# [Problem to work on]
Return each line of the data below that contains the string "section".

# [Supplied information]
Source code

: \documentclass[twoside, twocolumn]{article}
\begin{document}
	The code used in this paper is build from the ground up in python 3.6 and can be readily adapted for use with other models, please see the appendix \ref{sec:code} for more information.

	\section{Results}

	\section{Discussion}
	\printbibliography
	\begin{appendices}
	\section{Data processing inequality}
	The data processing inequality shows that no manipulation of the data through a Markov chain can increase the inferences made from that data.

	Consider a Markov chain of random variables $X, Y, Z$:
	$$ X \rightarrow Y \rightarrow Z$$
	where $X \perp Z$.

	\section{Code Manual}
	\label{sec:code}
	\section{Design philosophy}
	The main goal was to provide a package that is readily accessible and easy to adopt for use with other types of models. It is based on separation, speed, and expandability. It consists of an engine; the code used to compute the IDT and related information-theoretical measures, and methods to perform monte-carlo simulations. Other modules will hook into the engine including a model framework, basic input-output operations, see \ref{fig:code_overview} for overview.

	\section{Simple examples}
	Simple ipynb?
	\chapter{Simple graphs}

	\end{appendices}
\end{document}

# [Answer for this exercise]
	\section{Results}
	\section{Discussion}
	\section{Data processing inequality}
	\section{Code Manual}
	\section{Design philosophy}
	\section{Simple examples}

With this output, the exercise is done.